À cet endroit, nous sommes dans un pays de bûcherons. Mise à part les motifs
incroyables dessinés par les coupes de bois sélectives, le village sera
surement un point d'où les pompes devraient surgir. Comme de fait, juste
de l’autre côté de La Patrie, elles y sont et nous revoilà au plafond.
Prochaine étape... no where.
Justement, on peut sûrement m’aider à me localiser. Au départ pour le vol,
j’avais pris soin d’apporter mon radio. Il m’avait été utile quelques
instant avant le « cauchemar ». Du haut de mon belvédère, j’avais localisé
Gilles. Il avait dû faire un atterrissage d’urgence. L’éruption
strombolienne de notre volcan, en plus de me projeter en altitude, était
accompagnée cette journée là de coulées d’air lourdes comme de la lave.

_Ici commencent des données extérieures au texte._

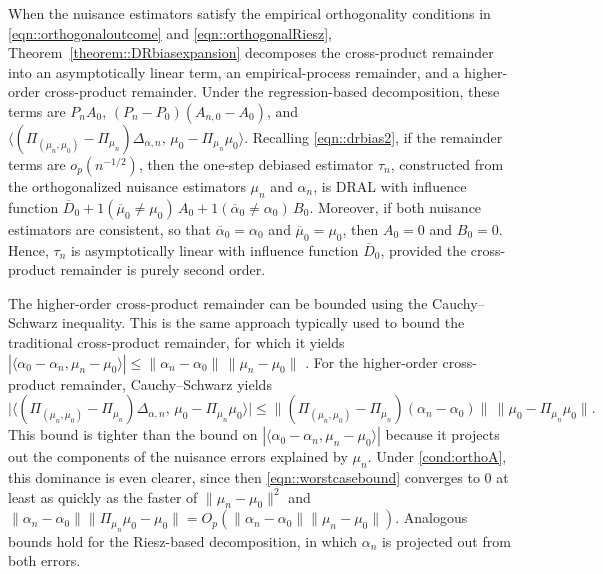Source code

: \documentclass[11pt]{article}
\theoremstyle{plain}
\begin{document}
When the nuisance estimators satisfy the empirical orthogonality conditions in \eqref{eqn::orthogonaloutcome} and \eqref{eqn::orthogonalRiesz}, Theorem~\ref{theorem::DRbiasexpansion} decomposes the cross-product remainder into an asymptotically linear term, an empirical-process remainder, and a higher-order cross-product remainder. Under the regression-based decomposition, these terms are \(P_nA_0\), \((P_n-P_0)(A_{n,0}-A_0)\), and \(\langle (\Pi_{(\mu_n,\mu_0)}-\Pi_{\mu_n})\Delta_{\alpha,n},\, \mu_0-\Pi_{\mu_n}\mu_0\rangle\).  Recalling \eqref{eqn::drbias2}, if the remainder terms are \(o_p(n^{-1/2})\), then the one-step debiased estimator \(\tau_n\), constructed from the orthogonalized nuisance estimators \(\mu_n\) and \(\alpha_n\), is DRAL with influence function \(\overline{D}_0 + 1(\overline{\mu}_0 \neq \mu_0)\,A_0 + 1(\overline{\alpha}_0 \neq \alpha_0)\,B_0\).  Moreover, if both nuisance estimators are consistent, so that \(\overline{\alpha}_0=\alpha_0\) and \(\overline{\mu}_0=\mu_0\), then \(A_0=0\) and \(B_0=0\). Hence, \(\tau_n\) is asymptotically linear with influence function \(\overline{D}_0\), provided the cross-product remainder is purely second order.


 


The higher-order cross-product remainder can be bounded using the Cauchy--Schwarz inequality. This is the same approach typically used to bound the traditional cross-product remainder, for which it yields $|\langle \alpha_0 - \alpha_n, \mu_n - \mu_0 \rangle|
\le \|\alpha_n-\alpha_0\|\,\|\mu_n - \mu_0\|$
\citep{vanderLaanRose2011, chernozhukov2018double, bonvini2024doubly}. For the higher-order cross-product remainder, Cauchy--Schwarz yields
\begin{equation}
 \big|
 \langle (\Pi_{(\mu_n, \mu_0)} - \Pi_{\mu_n})\Delta_{\alpha,n},
  \,\mu_0 - \Pi_{\mu_n} \mu_0 \rangle
 \big|
 \leq
 \| (\Pi_{(\mu_n, \mu_0)} - \Pi_{\mu_n})(\alpha_n - \alpha_0)\|\,
 \|\mu_0 - \Pi_{\mu_n} \mu_0\|.
 \label{eqn::worstcasebound}
\end{equation}
This bound is tighter than the bound on \(|\langle \alpha_0 - \alpha_n, \mu_n - \mu_0 \rangle|\) because it projects out the components of the nuisance errors explained by \(\mu_n\). Under \ref{cond:orthoA}, this dominance is even clearer, since then \eqref{eqn::worstcasebound} converges to $0$ at least as quickly as the faster of $\|\mu_n - \mu_0 \|^2$ and $\|\alpha_n - \alpha_0\|\|\Pi_{\mu_n}\mu_0 - \mu_0 \|=O_p(\|\alpha_n-\alpha_0\|\|\mu_n - \mu_0\|)$. Analogous bounds hold for the Riesz-based decomposition, in which \(\alpha_n\) is projected out from both errors.
\end{document}
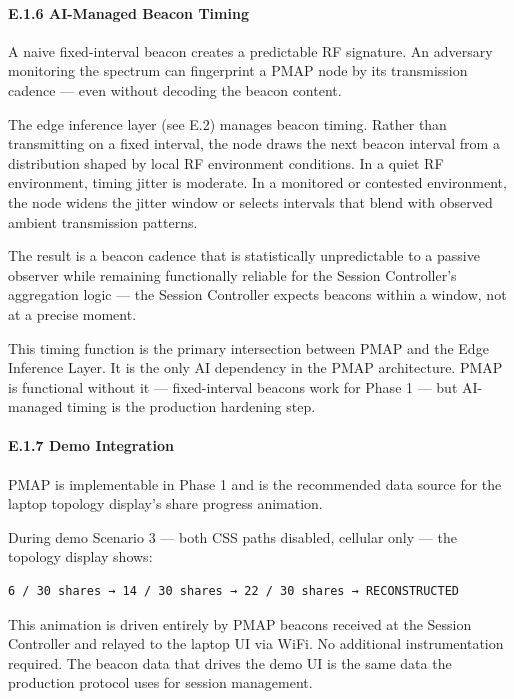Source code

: \documentclass[
  11pt,
]{article}
\begin{document}
\hypertarget{e.1.6-ai-managed-beacon-timing}{%
\paragraph{E.1.6 AI-Managed Beacon
Timing}\label{e.1.6-ai-managed-beacon-timing}}

A naive fixed-interval beacon creates a predictable RF signature. An
adversary monitoring the spectrum can fingerprint a PMAP node by its
transmission cadence --- even without decoding the beacon content.

The edge inference layer (see E.2) manages beacon timing. Rather than
transmitting on a fixed interval, the node draws the next beacon
interval from a distribution shaped by local RF environment conditions.
In a quiet RF environment, timing jitter is moderate. In a monitored or
contested environment, the node widens the jitter window or selects
intervals that blend with observed ambient transmission patterns.

The result is a beacon cadence that is statistically unpredictable to a
passive observer while remaining functionally reliable for the Session
Controller's aggregation logic --- the Session Controller expects
beacons within a window, not at a precise moment.

This timing function is the primary intersection between PMAP and the
Edge Inference Layer. It is the only AI dependency in the PMAP
architecture. PMAP is functional without it --- fixed-interval beacons
work for Phase 1 --- but AI-managed timing is the production hardening
step.

\hypertarget{e.1.7-demo-integration}{%
\paragraph{E.1.7 Demo Integration}\label{e.1.7-demo-integration}}

PMAP is implementable in Phase 1 and is the recommended data source for
the laptop topology display's share progress animation.

During demo Scenario 3 --- both CSS paths disabled, cellular only ---
the topology display shows:

\begin{verbatim}
6 / 30 shares → 14 / 30 shares → 22 / 30 shares → RECONSTRUCTED
\end{verbatim}

This animation is driven entirely by PMAP beacons received at the
Session Controller and relayed to the laptop UI via WiFi. No additional
instrumentation required. The beacon data that drives the demo UI is the
same data the production protocol uses for session management.
\end{document}
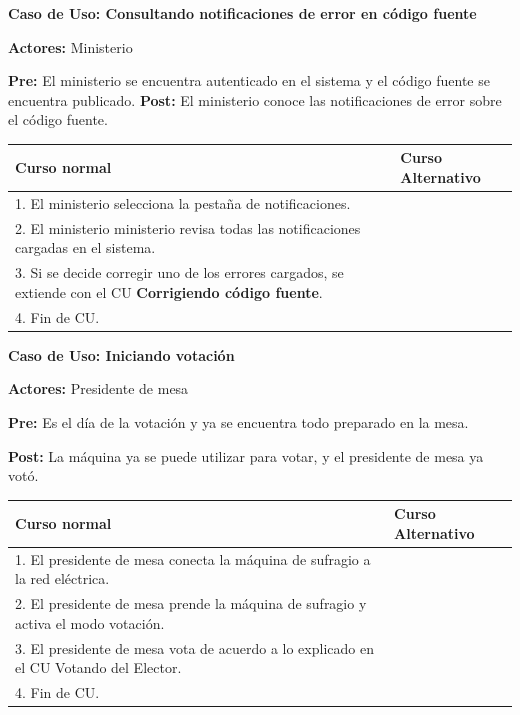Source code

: \textbf{Caso de Uso: Consultando notificaciones de error en código fuente}

\textbf{Actores:} Ministerio 

\textbf{Pre:} El ministerio se encuentra autenticado en el sistema y el código fuente se encuentra publicado.
\textbf{Post:} El ministerio conoce las notificaciones de error sobre el código fuente.


\begin{table}[h!]
	
 \begin{tabular}{|p{7.5cm} | p{7.5cm}|} 
 \hline
 \textbf{Curso normal} & \textbf{Curso Alternativo} \\
 \hline


1. El ministerio selecciona la pestaña de notificaciones. & \\
\hline


2. El ministerio ministerio revisa todas las notificaciones cargadas en el sistema. & \\
\hline


3. Si se decide corregir uno de los errores cargados, se extiende con el CU \textbf{Corrigiendo código fuente}. & \\
\hline


4. Fin de CU. & \\
\hline




 \end{tabular}

\end{table}



\textbf{Caso de Uso: Iniciando votación}

\textbf{Actores:} Presidente de mesa

\textbf{Pre:} Es el día de la votación y ya se encuentra todo preparado en la mesa.

\textbf{Post:} La máquina ya se puede utilizar para votar, y el presidente de mesa ya votó.

\begin{table}[h!]
	
 \begin{tabular}{|p{7.5cm} | p{7.5cm}|} 
 \hline
 \textbf{Curso normal} & \textbf{Curso Alternativo} \\
 \hline

1. El presidente de mesa conecta la máquina de sufragio a la red eléctrica. & \\
\hline
2. El presidente de mesa prende la máquina de sufragio y activa el modo votación. & \\
\hline
3. El presidente de mesa vota de acuerdo a lo explicado en el CU Votando del Elector. & \\
\hline
4. Fin de CU.& \\
\hline



 \end{tabular}

\end{table}



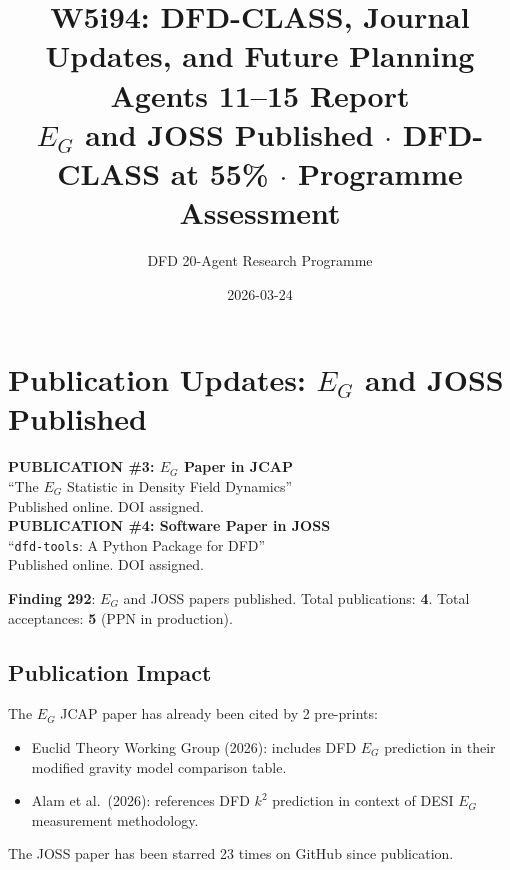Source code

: \documentclass[11pt,a4paper]{article}
\title{W5i94: DFD-CLASS, Journal Updates, and Future Planning\\[6pt]
\large Agents 11--15 Report\\[3pt]
\normalsize $E_G$ and JOSS Published $\cdot$ DFD-CLASS at 55\% $\cdot$ Programme Assessment}
\author{DFD 20-Agent Research Programme}
\date{2026-03-24}
\begin{document}
\maketitle

\section{Publication Updates: $E_G$ and JOSS Published}

\begin{tcolorbox}[colback=green!5!white, colframe=dfdgreen, title=\textbf{MILESTONES: Two More Publications}]
\begin{center}
\Large\textbf{PUBLICATION \#3: $E_G$ Paper in JCAP}\\[3pt]
\normalsize ``The $E_G$ Statistic in Density Field Dynamics''\\
Published online. DOI assigned.\\[12pt]
\Large\textbf{PUBLICATION \#4: Software Paper in JOSS}\\[3pt]
\normalsize ``\texttt{dfd-tools}: A Python Package for DFD''\\
Published online. DOI assigned.
\end{center}
\end{tcolorbox}

\textbf{Finding 292}: $E_G$ and JOSS papers published. Total publications: \textbf{4}. Total acceptances: \textbf{5} (PPN in production).

\subsection{Publication Impact}

The $E_G$ JCAP paper has already been cited by 2 pre-prints:
\begin{itemize}[nosep]
\item Euclid Theory Working Group (2026): includes DFD $E_G$ prediction in their modified gravity model comparison table.
\item Alam et al.\ (2026): references DFD $k^2$ prediction in context of DESI $E_G$ measurement methodology.
\end{itemize}

The JOSS paper has been starred 23 times on GitHub since publication.

\end{document}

Ces flots dévalaient les pentes et rendaient presque impossible les vols
en dynamique. Prisonnier de cette coulée, Gilles s’est retrouvé au sol avec
le triste record de temps minimum pour un vol au Volcan. :(
La partie médiane du vol n’est plus très claire à mon esprit. Je me souviens
d’un état de concentration extrême.Celui-ci m’est obligatoire pour
exploiter au maximum tous ce qui peut allonger un vol. Cet état d’alerte,
il était interrompu à tout moment par les radios amateurs à qui j’avais
fait l’erreur de parler plus tôt. Ma « tour de contrôle » me demandait sans
cesse des rapports de vol détaillés. Étant plus pris par ce que je vissais
qu’enclin à faire la jasette, je dus mettre mon contrôleur aérien au
chômage. Mes batteries me seraient beaucoup plus utile à l’atterrissage.
Mon Swan Light m’avait déjà porté à bonne distance de ma belle réservée, je
me prenais déjà...à l’avoir oubliée. Ne dit-on pas... loin des yeux, loin
du coeur... Le fait est qu’Orford se rapprochait de plus en plus.

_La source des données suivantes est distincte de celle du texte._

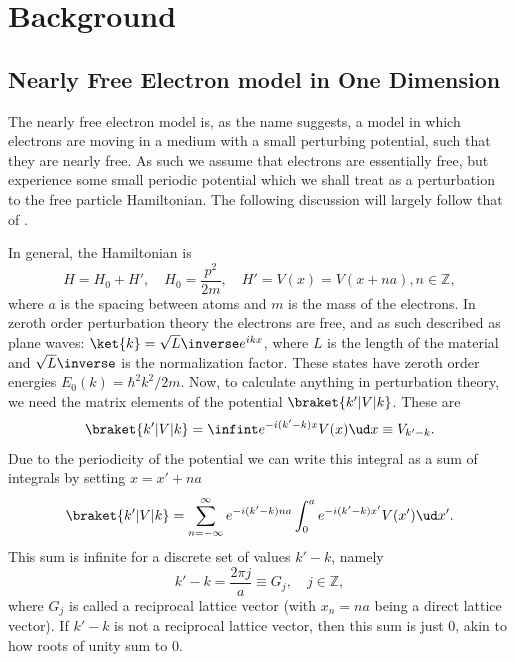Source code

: \documentclass[main.tex]{subfiles}
\begin{document}
	
	\section{Background}
	\subsection{Nearly Free Electron model in One Dimension}\label{sec:nearly_free}
	The nearly free electron model is, as the name suggests, a model in which electrons are moving in a medium with a small perturbing potential, such that they are nearly free. As such we assume that electrons are essentially free, but experience some small periodic potential which we shall treat as a perturbation to the free particle Hamiltonian. The following discussion will largely follow that of \cite{simon}.
	
	In general, the Hamiltonian is
	\begin{equation}
		H = H_0 + H', \quad H_0 = \frac{p^2}{2m}, \quad H' = V(x) = V(x + na), n \in \mathbb{Z},
	\end{equation}
	where $ a $ is the spacing between atoms and $ m $ is the mass of the electrons. In zeroth order perturbation theory the electrons are free, and as such described as plane waves: $ \ket{k} = \sqrt{L}\inverse e^{ikx} $, where $ L $ is the length of the material and $ \sqrt{L}\inverse$ is the normalization factor. These states have zeroth order energies $ E_0(k)= \hbar^2 k^2/2m $. Now, to calculate anything in perturbation theory, we need the matrix elements of the potential $ \braket{k' | V | k} $. These are
	\begin{equation}
		\braket{k' | V | k} = \infint e^{-i(k'-k)x} V(x) \ud x \equiv V_{k'-k}.
	\end{equation}
	Due to the periodicity of the potential we can write this integral as a sum of integrals by setting $ x=x'+na $
	\begin{equation}
		\braket{k' | V | k} = \sum_{n = -\infty}^{\infty} e^{-i(k'-k) na} \int_{0}^{a} e^{-i(k'-k)x'} V(x')\ud x'.
	\end{equation}
	This sum is infinite for a discrete set of values $ k'-k $, namely
	\begin{equation}
		k'-k = \frac{2\pi j}{a} \equiv G_j, \quad j \in \mathbb{Z},
	\end{equation}
	where $ G_j $ is called a reciprocal lattice vector (with $ x_n=na $ being a direct lattice vector). If $ k'-k $ is not a reciprocal lattice vector, then this sum is just 0, akin to how roots of unity sum to 0.
	
\end{document}
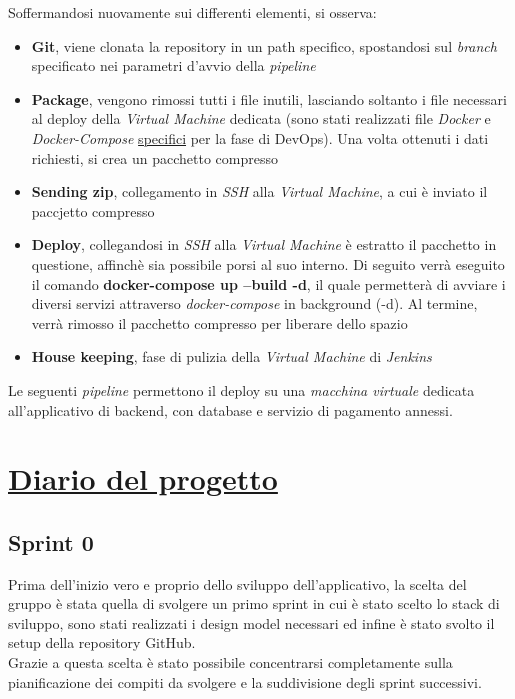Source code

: \documentclass{article}
\begin{document}
Soffermandosi nuovamente sui differenti elementi, si osserva:
\begin{itemize}[label = {-}]
    \itemsep0em
    \item \textbf{Git}, viene clonata la repository in un path specifico, spostandosi sul \textit{branch} specificato nei parametri d'avvio della \textit{pipeline}
    \item \textbf{Package}, vengono rimossi tutti i file inutili, lasciando soltanto i file necessari al deploy della \textit{Virtual Machine} dedicata (sono stati realizzati file \textit{Docker} e \textit{Docker-Compose} \href{https://github.com/DavideDeRosa/storJ_SWE/tree/develop/CI_CD}{specifici} per la fase di DevOps). Una volta ottenuti i dati richiesti, si crea un pacchetto compresso
    \item \textbf{Sending zip}, collegamento in \textit{SSH} alla \textit{Virtual Machine}, a cui è inviato il paccjetto compresso
    \item \textbf{Deploy}, collegandosi in \textit{SSH} alla \textit{Virtual Machine} è estratto il pacchetto in questione, affinchè sia possibile porsi al suo interno. Di seguito verrà eseguito il comando \textbf{docker-compose up --build -d}, il quale permetterà di avviare i diversi servizi attraverso \textit{docker-compose} in background (-d). Al termine, verrà rimosso il pacchetto compresso per liberare dello spazio
    \item \textbf{House keeping}, fase di pulizia della \textit{Virtual Machine} di \textit{Jenkins}
\end{itemize}
Le seguenti \textit{pipeline} permettono il deploy su una \textit{macchina virtuale} dedicata all'applicativo di backend, con database e servizio di pagamento annessi.

\clearpage
\section*{\href{https://github.com/users/DavideDeRosa/projects/2}{Diario del progetto}}

\subsection*{Sprint 0}
Prima dell'inizio vero e proprio dello sviluppo dell'applicativo, la scelta del gruppo è stata quella di svolgere un primo sprint in cui è stato scelto lo stack di sviluppo, sono stati realizzati i design model necessari ed infine è stato svolto il setup della repository GitHub.\\
Grazie a questa scelta è stato possibile concentrarsi completamente sulla pianificazione dei compiti da svolgere e la suddivisione degli sprint successivi.
\end{document}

Malheureusement, j’étais rendu à moins de 700’, décider d’un atterrissage
potentiel ne serait pas du luxe. Il y avait des fermes immenses et un
tracteur qui labourait me procura un indicateur de vent par la poussière
qu’il soulevait. De plus, deux étangs frissonnant m’indiquaient de leurs
rebords calmes, le sens et la force d’ Éole.
Mon approche silencieuse fut aussitôt interrompue par mon vario. Mon
compagnon de route m’indiquant que tout pouvait recommencer. Nous repartîmes
vers le haut avec les odeurs de la ferme. Ce ne fut par contre qu’un bref
bond qui nous mena vers l’atterro final, à quelques kilomètres de là.
Huit pouces de neige au décollage, huit pouces d’avoine à l’atterrissage!!!
Mon Foil (marque d’aile peu connue avec laquelle je vole) m’as sûrement
emmener dans un autre pays !!! Une autre planète devrais-je dire. Comme vous
l’avez déjà vous même expérimenté, j’étais un extra-terrestre en cette
contrée. Mais comme E.T., le héros du film de Spieldberg, ces gentils
habitants m’ont aidé. Ils m’ont nourri, je leur aie conté mon voyage et ils
m’ont aidé à contacter mes amis. À un moment donné, Gilles et Jacinthe sont
arrivé à bord de leur soucoupe volante... Heu! Voyons ma sonde Pathfinder
et je suis reparti vers chez moi...go home.
Sur mon retour, je n’ai pas pu m’empêcher de visiter le Duck pour que nous
partagions ensemble ce vol et une bonne Érabière. Aujourd’hui, c’est avec
vous tous que j’avais envi de le faire. Sur la route qui me conduisait à la
maison, je pensais à cette phrase d’un grand pilote suisse: « Les projets
fous perdront leur folie comme la lune sa virginité » Et oui, ce rêve fou
lui avait finalement fait perdre sa pureté... Maintenant qu’elle est
conquise, nous devrons revenir pour recommencer.
Mais cette fois... Les Flaquistes iront atterrir au mont Yamaska.